TASK: Search the data below for the word "images" and copy each line that holds it.

_ _ _

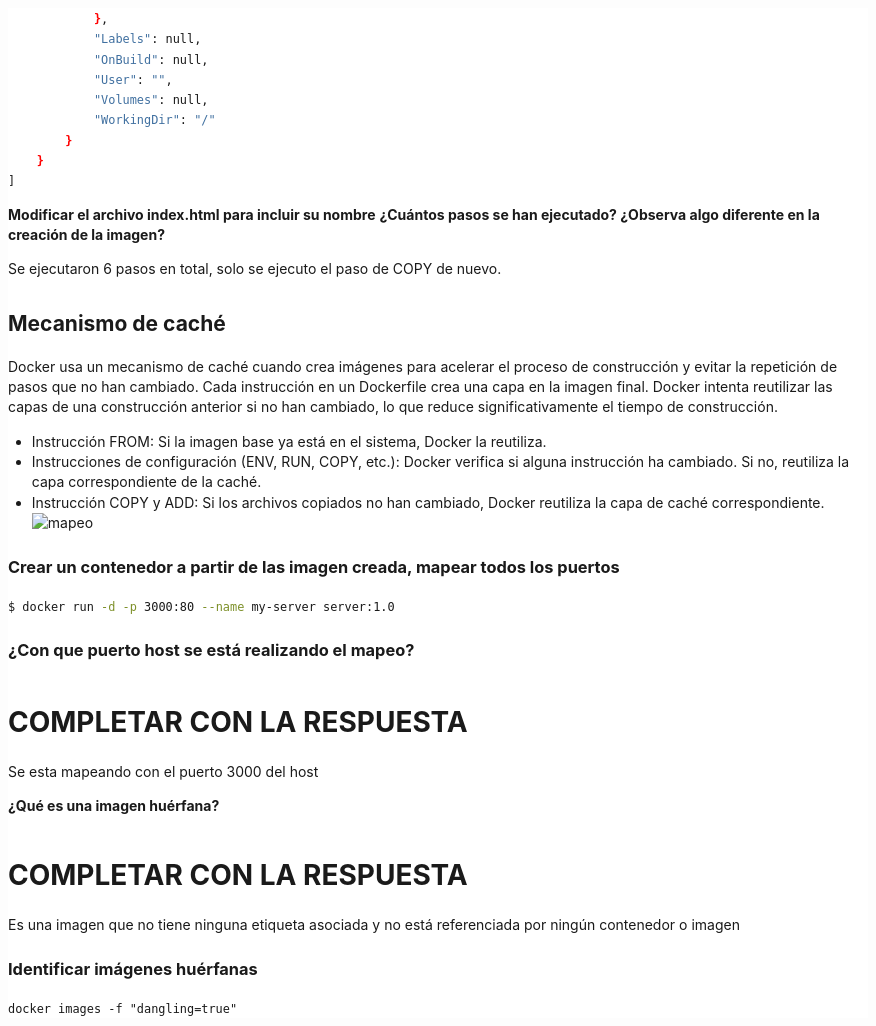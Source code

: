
 ```bash
            },
            "Labels": null,
            "OnBuild": null,
            "User": "",
            "Volumes": null,
            "WorkingDir": "/"
        }
    }
]
```

**Modificar el archivo index.html para incluir su nombre**
**¿Cuántos pasos se han ejecutado? ¿Observa algo diferente en la creación de la imagen?**

Se ejecutaron 6 pasos en total, solo se ejecuto el paso de COPY de nuevo.

## Mecanismo de caché
Docker usa un mecanismo de caché cuando crea imágenes para acelerar el proceso de construcción y evitar la repetición de pasos que no han cambiado. Cada instrucción en un Dockerfile crea una capa en la imagen final. Docker intenta reutilizar las capas de una construcción anterior si no han cambiado, lo que reduce significativamente el tiempo de construcción.

- Instrucción FROM: Si la imagen base ya está en el sistema, Docker la reutiliza.
- Instrucciones de configuración (ENV, RUN, COPY, etc.): Docker verifica si alguna instrucción ha cambiado. Si no, reutiliza la capa correspondiente de la caché.
- Instrucción COPY y ADD: Si los archivos copiados no han cambiado, Docker reutiliza la capa de caché correspondiente.
![mapeo](imagenes/dockerfile-cache.PNG)

### Crear un contenedor a partir de las imagen creada, mapear todos los puertos
```bash
$ docker run -d -p 3000:80 --name my-server server:1.0
```

### ¿Con que puerto host se está realizando el mapeo?
# COMPLETAR CON LA RESPUESTA

Se esta mapeando con el puerto 3000 del host

**¿Qué es una imagen huérfana?**
# COMPLETAR CON LA RESPUESTA

Es una imagen que no tiene ninguna etiqueta asociada y no está referenciada por ningún contenedor o imagen

### Identificar imágenes huérfanas
```
docker images -f "dangling=true"
```
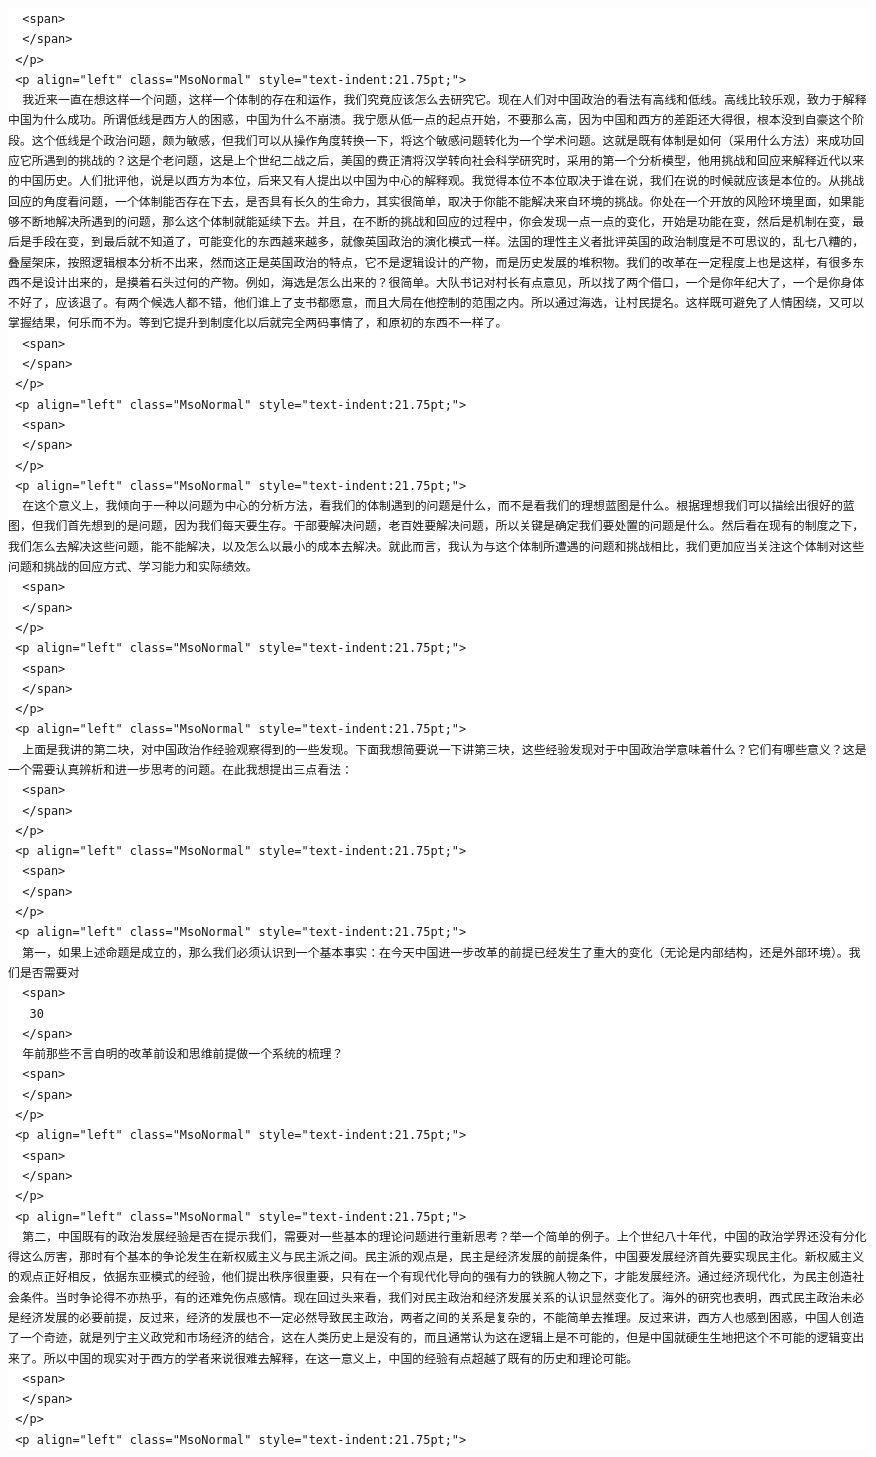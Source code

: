       <span>
      </span>
     </p>
     <p align="left" class="MsoNormal" style="text-indent:21.75pt;">
      我近来一直在想这样一个问题，这样一个体制的存在和运作，我们究竟应该怎么去研究它。现在人们对中国政治的看法有高线和低线。高线比较乐观，致力于解释中国为什么成功。所谓低线是西方人的困惑，中国为什么不崩溃。我宁愿从低一点的起点开始，不要那么高，因为中国和西方的差距还大得很，根本没到自豪这个阶段。这个低线是个政治问题，颇为敏感，但我们可以从操作角度转换一下，将这个敏感问题转化为一个学术问题。这就是既有体制是如何（采用什么方法）来成功回应它所遇到的挑战的？这是个老问题，这是上个世纪二战之后，美国的费正清将汉学转向社会科学研究时，采用的第一个分析模型，他用挑战和回应来解释近代以来的中国历史。人们批评他，说是以西方为本位，后来又有人提出以中国为中心的解释观。我觉得本位不本位取决于谁在说，我们在说的时候就应该是本位的。从挑战回应的角度看问题，一个体制能否存在下去，是否具有长久的生命力，其实很简单，取决于你能不能解决来自环境的挑战。你处在一个开放的风险环境里面，如果能够不断地解决所遇到的问题，那么这个体制就能延续下去。并且，在不断的挑战和回应的过程中，你会发现一点一点的变化，开始是功能在变，然后是机制在变，最后是手段在变，到最后就不知道了，可能变化的东西越来越多，就像英国政治的演化模式一样。法国的理性主义者批评英国的政治制度是不可思议的，乱七八糟的，叠屋架床，按照逻辑根本分析不出来，然而这正是英国政治的特点，它不是逻辑设计的产物，而是历史发展的堆积物。我们的改革在一定程度上也是这样，有很多东西不是设计出来的，是摸着石头过何的产物。例如，海选是怎么出来的？很简单。大队书记对村长有点意见，所以找了两个借口，一个是你年纪大了，一个是你身体不好了，应该退了。有两个候选人都不错，他们谁上了支书都愿意，而且大局在他控制的范围之内。所以通过海选，让村民提名。这样既可避免了人情困绕，又可以掌握结果，何乐而不为。等到它提升到制度化以后就完全两码事情了，和原初的东西不一样了。
      <span>
      </span>
     </p>
     <p align="left" class="MsoNormal" style="text-indent:21.75pt;">
      <span>
      </span>
     </p>
     <p align="left" class="MsoNormal" style="text-indent:21.75pt;">
      在这个意义上，我倾向于一种以问题为中心的分析方法，看我们的体制遇到的问题是什么，而不是看我们的理想蓝图是什么。根据理想我们可以描绘出很好的蓝图，但我们首先想到的是问题，因为我们每天要生存。干部要解决问题，老百姓要解决问题，所以关键是确定我们要处置的问题是什么。然后看在现有的制度之下，我们怎么去解决这些问题，能不能解决，以及怎么以最小的成本去解决。就此而言，我认为与这个体制所遭遇的问题和挑战相比，我们更加应当关注这个体制对这些问题和挑战的回应方式、学习能力和实际绩效。
      <span>
      </span>
     </p>
     <p align="left" class="MsoNormal" style="text-indent:21.75pt;">
      <span>
      </span>
     </p>
     <p align="left" class="MsoNormal" style="text-indent:21.75pt;">
      上面是我讲的第二块，对中国政治作经验观察得到的一些发现。下面我想简要说一下讲第三块，这些经验发现对于中国政治学意味着什么？它们有哪些意义？这是一个需要认真辨析和进一步思考的问题。在此我想提出三点看法：
      <span>
      </span>
     </p>
     <p align="left" class="MsoNormal" style="text-indent:21.75pt;">
      <span>
      </span>
     </p>
     <p align="left" class="MsoNormal" style="text-indent:21.75pt;">
      第一，如果上述命题是成立的，那么我们必须认识到一个基本事实：在今天中国进一步改革的前提已经发生了重大的变化（无论是内部结构，还是外部环境）。我们是否需要对
      <span>
       30
      </span>
      年前那些不言自明的改革前设和思维前提做一个系统的梳理？
      <span>
      </span>
     </p>
     <p align="left" class="MsoNormal" style="text-indent:21.75pt;">
      <span>
      </span>
     </p>
     <p align="left" class="MsoNormal" style="text-indent:21.75pt;">
      第二，中国既有的政治发展经验是否在提示我们，需要对一些基本的理论问题进行重新思考？举一个简单的例子。上个世纪八十年代，中国的政治学界还没有分化得这么厉害，那时有个基本的争论发生在新权威主义与民主派之间。民主派的观点是，民主是经济发展的前提条件，中国要发展经济首先要实现民主化。新权威主义的观点正好相反，依据东亚模式的经验，他们提出秩序很重要，只有在一个有现代化导向的强有力的铁腕人物之下，才能发展经济。通过经济现代化，为民主创造社会条件。当时争论得不亦热乎，有的还难免伤点感情。现在回过头来看，我们对民主政治和经济发展关系的认识显然变化了。海外的研究也表明，西式民主政治未必是经济发展的必要前提，反过来，经济的发展也不一定必然导致民主政治，两者之间的关系是复杂的，不能简单去推理。反过来讲，西方人也感到困惑，中国人创造了一个奇迹，就是列宁主义政党和市场经济的结合，这在人类历史上是没有的，而且通常认为这在逻辑上是不可能的，但是中国就硬生生地把这个不可能的逻辑变出来了。所以中国的现实对于西方的学者来说很难去解释，在这一意义上，中国的经验有点超越了既有的历史和理论可能。
      <span>
      </span>
     </p>
     <p align="left" class="MsoNormal" style="text-indent:21.75pt;">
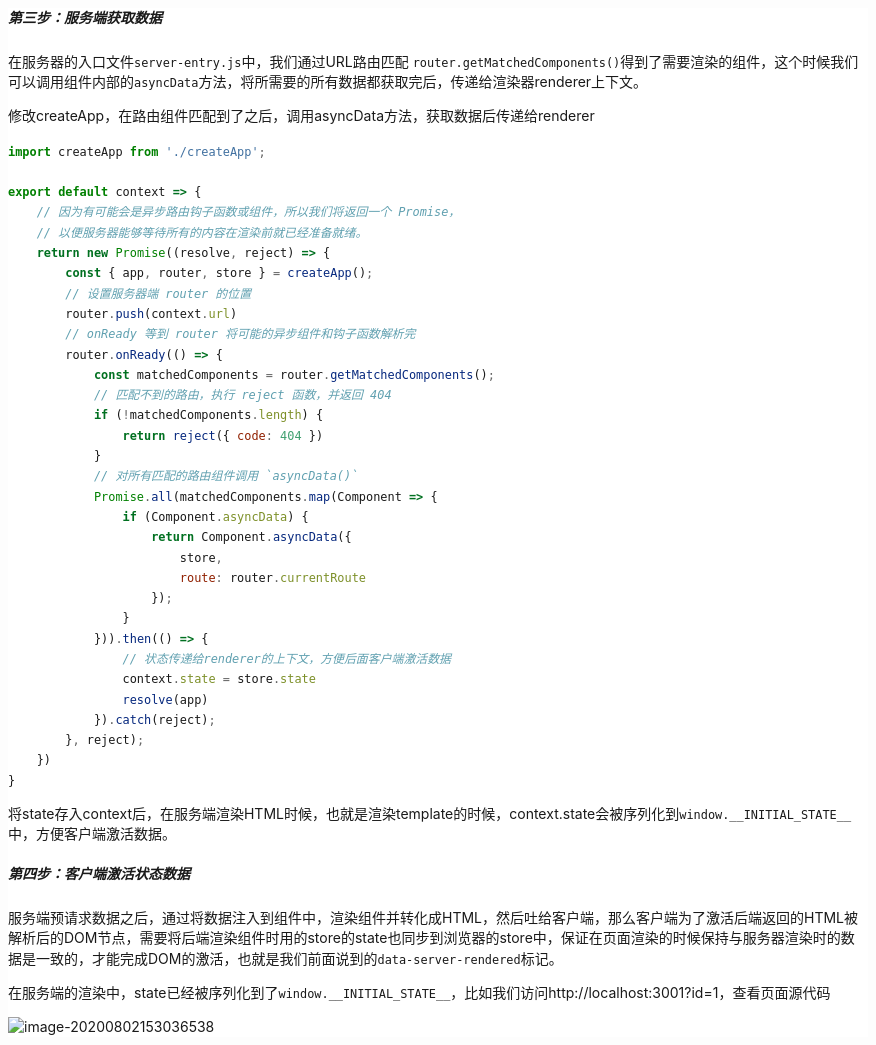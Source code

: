 ##### 第三步：服务端获取数据

在服务器的入口文件`server-entry.js`中，我们通过URL路由匹配 `router.getMatchedComponents()`得到了需要渲染的组件，这个时候我们可以调用组件内部的`asyncData`方法，将所需要的所有数据都获取完后，传递给渲染器renderer上下文。

修改createApp，在路由组件匹配到了之后，调用asyncData方法，获取数据后传递给renderer

```js
import createApp from './createApp';

export default context => {
    // 因为有可能会是异步路由钩子函数或组件，所以我们将返回一个 Promise，
    // 以便服务器能够等待所有的内容在渲染前就已经准备就绪。
    return new Promise((resolve, reject) => {
        const { app, router, store } = createApp();
        // 设置服务器端 router 的位置
        router.push(context.url)
        // onReady 等到 router 将可能的异步组件和钩子函数解析完
        router.onReady(() => {
            const matchedComponents = router.getMatchedComponents();
            // 匹配不到的路由，执行 reject 函数，并返回 404
            if (!matchedComponents.length) {
                return reject({ code: 404 })
            }
            // 对所有匹配的路由组件调用 `asyncData()`
            Promise.all(matchedComponents.map(Component => {
                if (Component.asyncData) {
                    return Component.asyncData({
                        store,
                        route: router.currentRoute
                    });
                }
            })).then(() => {
                // 状态传递给renderer的上下文，方便后面客户端激活数据
                context.state = store.state
                resolve(app)
            }).catch(reject);
        }, reject);
    })
}
```

将state存入context后，在服务端渲染HTML时候，也就是渲染template的时候，context.state会被序列化到`window.__INITIAL_STATE__`中，方便客户端激活数据。

##### 第四步：客户端激活状态数据

服务端预请求数据之后，通过将数据注入到组件中，渲染组件并转化成HTML，然后吐给客户端，那么客户端为了激活后端返回的HTML被解析后的DOM节点，需要将后端渲染组件时用的store的state也同步到浏览器的store中，保证在页面渲染的时候保持与服务器渲染时的数据是一致的，才能完成DOM的激活，也就是我们前面说到的`data-server-rendered`标记。

在服务端的渲染中，state已经被序列化到了`window.__INITIAL_STATE__`，比如我们访问http://localhost:3001?id=1，查看页面源代码

![image-20200802153036538](https://raw.githubusercontent.com/yacan8/blog/master/images/%E6%9C%8D%E5%8A%A1%E7%AB%AF%E6%B8%B2%E6%9F%93%E5%8E%9F%E7%90%86/image-20200802153036538.png)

_ _ _

TASK RESPONSE:
docker images -f "dangling=true"
![image-20200802153036538](https://raw.githubusercontent.com/yacan8/blog/master/images/%E6%9C%8D%E5%8A%A1%E7%AB%AF%E6%B8%B2%E6%9F%93%E5%8E%9F%E7%90%86/image-20200802153036538.png)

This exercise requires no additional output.